I can virtually induce squeal on demand on four of my bikes. All I need to do is let my hands get a little dirty or greasy and then touch the rims, or get a stray drop of T9 on the rim while lubricating the chain. Two of those are centerpulls, one RAID and one Paul Racer; the other two are cantilever, one classic long arm XT, the other Avid Shorty 4. The field-expedient cure in all cases is to squirt some water on the pads and the rims, and then ride for a bit with the brakes on hard. This wipes the schmutz off the rims.

I've tried that on other people's bikes, too: stopped once to take a break on the little bridge next to the Eisenhower farm up in Gettysburg one time and along comes this guy on a rusty old touring bike, brakes squealing like banshees loosed upon the world, and I stopped him and said for God's sake let me try to quiet that heeeedious shrieking. A couple of squirts, rode once down the length of the bridge, and blissful peace and quiet. So it's not just mine that respond to this.

The comment re: precise location of the braze-on posts is a restatement of something Jan said in a discussion of the Compass brakes, and why there is no toe-in adjustment, to the effect that the builder should set the location of the pad correctly by proper and perfect placement of the posts while brazing them on. Can't recall where this was, probably on the iBOB list but possibly here or in the blog, time frame certainly within the past 30-45 days.

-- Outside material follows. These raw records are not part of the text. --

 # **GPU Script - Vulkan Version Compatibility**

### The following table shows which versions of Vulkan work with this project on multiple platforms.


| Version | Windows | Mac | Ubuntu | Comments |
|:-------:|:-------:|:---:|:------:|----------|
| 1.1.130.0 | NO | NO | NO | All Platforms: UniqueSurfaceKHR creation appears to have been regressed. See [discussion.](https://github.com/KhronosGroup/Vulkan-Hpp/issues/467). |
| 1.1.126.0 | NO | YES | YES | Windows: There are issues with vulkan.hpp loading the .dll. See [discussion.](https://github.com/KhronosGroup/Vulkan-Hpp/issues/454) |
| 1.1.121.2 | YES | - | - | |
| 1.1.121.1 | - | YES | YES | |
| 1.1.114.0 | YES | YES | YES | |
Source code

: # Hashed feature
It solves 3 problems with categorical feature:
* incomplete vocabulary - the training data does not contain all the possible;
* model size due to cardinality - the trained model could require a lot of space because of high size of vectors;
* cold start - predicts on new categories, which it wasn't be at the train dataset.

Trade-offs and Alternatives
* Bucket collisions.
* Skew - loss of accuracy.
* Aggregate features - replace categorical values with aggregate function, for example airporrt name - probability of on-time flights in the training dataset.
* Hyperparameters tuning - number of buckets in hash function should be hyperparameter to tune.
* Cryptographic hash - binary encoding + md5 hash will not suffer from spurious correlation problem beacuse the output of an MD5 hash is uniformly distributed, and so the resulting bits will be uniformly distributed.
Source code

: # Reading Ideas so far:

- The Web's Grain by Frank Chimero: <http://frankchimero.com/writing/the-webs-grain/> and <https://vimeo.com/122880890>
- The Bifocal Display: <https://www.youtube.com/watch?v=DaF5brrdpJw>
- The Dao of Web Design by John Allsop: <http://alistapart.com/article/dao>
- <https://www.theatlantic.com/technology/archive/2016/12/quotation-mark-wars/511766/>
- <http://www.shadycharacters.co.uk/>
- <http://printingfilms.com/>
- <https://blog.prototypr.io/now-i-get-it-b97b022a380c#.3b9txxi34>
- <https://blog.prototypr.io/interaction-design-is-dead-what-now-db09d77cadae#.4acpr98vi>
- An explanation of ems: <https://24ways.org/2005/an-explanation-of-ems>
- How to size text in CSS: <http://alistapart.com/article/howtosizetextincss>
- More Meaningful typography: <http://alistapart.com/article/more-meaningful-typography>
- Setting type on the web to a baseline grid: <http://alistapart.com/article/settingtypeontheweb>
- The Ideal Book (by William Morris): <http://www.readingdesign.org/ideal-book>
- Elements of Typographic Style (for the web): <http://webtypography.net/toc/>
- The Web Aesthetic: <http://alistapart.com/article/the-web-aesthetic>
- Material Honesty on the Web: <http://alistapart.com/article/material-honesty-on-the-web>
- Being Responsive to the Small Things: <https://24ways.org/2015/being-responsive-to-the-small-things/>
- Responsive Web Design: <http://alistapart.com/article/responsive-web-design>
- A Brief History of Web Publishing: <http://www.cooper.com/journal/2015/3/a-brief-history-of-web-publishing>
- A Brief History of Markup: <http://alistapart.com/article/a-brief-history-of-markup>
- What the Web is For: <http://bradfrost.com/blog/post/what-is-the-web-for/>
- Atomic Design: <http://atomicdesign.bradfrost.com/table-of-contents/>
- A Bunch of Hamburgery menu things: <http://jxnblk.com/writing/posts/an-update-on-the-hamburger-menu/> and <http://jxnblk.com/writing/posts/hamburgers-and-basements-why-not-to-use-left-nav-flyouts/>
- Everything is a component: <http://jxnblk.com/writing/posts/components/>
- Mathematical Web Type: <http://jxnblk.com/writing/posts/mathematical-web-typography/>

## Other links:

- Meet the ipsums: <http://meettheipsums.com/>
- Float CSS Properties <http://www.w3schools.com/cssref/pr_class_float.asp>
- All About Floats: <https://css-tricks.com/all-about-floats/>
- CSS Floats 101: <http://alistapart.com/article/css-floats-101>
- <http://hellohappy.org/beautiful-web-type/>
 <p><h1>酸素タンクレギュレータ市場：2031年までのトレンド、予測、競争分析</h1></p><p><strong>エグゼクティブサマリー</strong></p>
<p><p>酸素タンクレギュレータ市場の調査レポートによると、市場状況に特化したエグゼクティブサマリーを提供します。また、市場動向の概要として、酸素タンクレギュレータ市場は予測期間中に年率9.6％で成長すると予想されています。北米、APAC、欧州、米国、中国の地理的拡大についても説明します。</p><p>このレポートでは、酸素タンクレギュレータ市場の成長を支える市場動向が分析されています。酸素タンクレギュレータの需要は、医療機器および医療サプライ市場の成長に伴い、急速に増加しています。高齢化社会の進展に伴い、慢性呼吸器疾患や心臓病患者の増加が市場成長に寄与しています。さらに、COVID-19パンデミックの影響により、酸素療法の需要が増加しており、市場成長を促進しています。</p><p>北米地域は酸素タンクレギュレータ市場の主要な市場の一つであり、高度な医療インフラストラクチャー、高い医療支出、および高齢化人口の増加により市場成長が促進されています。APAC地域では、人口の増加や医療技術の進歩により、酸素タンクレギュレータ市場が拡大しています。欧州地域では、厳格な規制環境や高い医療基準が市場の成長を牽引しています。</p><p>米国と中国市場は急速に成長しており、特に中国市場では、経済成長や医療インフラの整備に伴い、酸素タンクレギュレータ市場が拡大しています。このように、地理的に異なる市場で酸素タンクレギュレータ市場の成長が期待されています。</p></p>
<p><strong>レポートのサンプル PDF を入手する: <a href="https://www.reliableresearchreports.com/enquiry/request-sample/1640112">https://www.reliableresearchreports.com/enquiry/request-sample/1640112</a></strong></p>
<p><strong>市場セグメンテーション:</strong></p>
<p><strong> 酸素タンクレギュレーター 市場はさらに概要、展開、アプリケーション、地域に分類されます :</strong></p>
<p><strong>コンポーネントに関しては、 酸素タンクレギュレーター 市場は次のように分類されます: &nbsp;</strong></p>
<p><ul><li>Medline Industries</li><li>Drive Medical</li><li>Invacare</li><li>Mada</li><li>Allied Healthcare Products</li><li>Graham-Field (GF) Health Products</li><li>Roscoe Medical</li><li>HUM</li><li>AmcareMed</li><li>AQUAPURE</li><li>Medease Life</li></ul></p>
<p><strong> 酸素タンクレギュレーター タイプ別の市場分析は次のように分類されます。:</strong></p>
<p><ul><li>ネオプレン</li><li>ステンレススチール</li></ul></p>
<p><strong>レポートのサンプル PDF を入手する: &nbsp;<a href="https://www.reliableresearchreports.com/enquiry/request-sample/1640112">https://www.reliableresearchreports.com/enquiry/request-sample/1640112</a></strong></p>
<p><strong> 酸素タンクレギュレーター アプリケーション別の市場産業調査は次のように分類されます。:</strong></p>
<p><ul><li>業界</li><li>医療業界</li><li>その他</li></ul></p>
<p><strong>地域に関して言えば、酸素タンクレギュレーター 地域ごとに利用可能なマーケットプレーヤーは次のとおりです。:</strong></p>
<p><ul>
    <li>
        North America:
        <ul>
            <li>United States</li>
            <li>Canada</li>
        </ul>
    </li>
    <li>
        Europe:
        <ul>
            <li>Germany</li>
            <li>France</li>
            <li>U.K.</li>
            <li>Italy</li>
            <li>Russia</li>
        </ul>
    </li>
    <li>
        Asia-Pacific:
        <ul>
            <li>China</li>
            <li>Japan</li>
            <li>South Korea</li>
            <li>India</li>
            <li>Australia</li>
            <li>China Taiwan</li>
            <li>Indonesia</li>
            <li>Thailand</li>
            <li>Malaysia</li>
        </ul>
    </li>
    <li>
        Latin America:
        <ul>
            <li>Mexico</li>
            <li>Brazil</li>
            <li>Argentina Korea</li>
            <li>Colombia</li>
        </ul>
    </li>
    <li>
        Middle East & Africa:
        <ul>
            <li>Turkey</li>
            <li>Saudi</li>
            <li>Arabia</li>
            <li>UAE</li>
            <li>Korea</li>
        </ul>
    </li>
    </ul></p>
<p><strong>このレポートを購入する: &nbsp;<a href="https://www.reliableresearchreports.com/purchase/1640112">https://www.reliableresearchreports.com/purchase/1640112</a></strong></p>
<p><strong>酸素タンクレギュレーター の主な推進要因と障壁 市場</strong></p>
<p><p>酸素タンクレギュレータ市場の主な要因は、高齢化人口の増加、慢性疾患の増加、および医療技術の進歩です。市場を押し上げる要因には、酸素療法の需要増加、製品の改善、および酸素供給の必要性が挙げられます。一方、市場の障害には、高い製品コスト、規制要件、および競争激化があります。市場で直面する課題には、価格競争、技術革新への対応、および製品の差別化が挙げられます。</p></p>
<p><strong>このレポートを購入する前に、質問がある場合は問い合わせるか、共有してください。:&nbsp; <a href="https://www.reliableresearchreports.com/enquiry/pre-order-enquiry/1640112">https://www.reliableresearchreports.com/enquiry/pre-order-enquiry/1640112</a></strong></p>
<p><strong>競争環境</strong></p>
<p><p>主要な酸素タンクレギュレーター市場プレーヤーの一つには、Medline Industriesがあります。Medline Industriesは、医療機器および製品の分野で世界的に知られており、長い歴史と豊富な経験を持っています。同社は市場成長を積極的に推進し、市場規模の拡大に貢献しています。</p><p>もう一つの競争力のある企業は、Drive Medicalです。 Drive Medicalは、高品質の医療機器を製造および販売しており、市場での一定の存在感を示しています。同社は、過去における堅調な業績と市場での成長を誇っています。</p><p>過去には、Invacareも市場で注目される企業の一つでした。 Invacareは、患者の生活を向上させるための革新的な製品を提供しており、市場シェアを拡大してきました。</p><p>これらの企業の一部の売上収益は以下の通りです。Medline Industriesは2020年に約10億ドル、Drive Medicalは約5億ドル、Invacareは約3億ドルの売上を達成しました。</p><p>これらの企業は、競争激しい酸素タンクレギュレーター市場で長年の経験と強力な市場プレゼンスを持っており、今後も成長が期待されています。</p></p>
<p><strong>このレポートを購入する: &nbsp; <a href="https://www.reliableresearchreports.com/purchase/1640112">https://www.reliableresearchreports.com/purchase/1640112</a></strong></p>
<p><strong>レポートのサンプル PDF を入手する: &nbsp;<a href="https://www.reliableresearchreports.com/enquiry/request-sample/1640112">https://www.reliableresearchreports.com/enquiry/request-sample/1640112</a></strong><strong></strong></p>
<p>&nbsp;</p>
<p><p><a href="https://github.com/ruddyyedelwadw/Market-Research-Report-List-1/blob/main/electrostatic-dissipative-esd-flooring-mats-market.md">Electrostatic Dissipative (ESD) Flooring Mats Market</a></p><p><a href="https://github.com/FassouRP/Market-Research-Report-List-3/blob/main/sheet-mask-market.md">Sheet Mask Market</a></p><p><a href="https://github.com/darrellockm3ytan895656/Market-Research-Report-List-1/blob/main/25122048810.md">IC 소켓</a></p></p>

Don't have time to hunt for it now.

If I had to do it again, I'd get brazed-on centerpulls on my MAP. That wasn't on offer when I got it, although evidently a couple of people that year pleaded and begged and talked Mitch into doing it for their bikes; subsequently it became a standard feature. I'm not sure if I'd have done it then had I known, because I had the canti brakes, take-offs from my Saluki, along with the wheels and the entire drivetrain, and at that moment I felt as though I had to put a cap on the cost of the bike. Today, I'd just go for it and let the (financial) chips fall where they may.


On 06/05/2016 12:45 PM, William deRosset wrote:
re: squeal on brazed-on centerpulls:

Dear Steve,

In my experience, it is related to the amount of slop in the pivot and how much toe-in is required to offset that slop. Misalignment of the brakes make setup harder, too.

The MAFAC brakes had a lot of play in their pivots--the plastic bushings were worse than the brass ones given the deformation under load, but harder to set up given that you have to offset the extra deformation when toeing the brakes in.

Once toed-in appropriately they all seem to play well. My Alex Singer was toed-in by the builder, and never made a peep; my René Herse brakes howled until I (who assembled the bike) took a crescent wrench to the arms. My brother's Kelpie (Dia-Compe 610s) required no modification at all to be silent.

The Paul brakes have a fair bit of play in their adjustable pivots, and required an exaggerated toe-in to (mostly) eliminate it. The sticky Salmon pads don't help (but improve ultimate braking capacity).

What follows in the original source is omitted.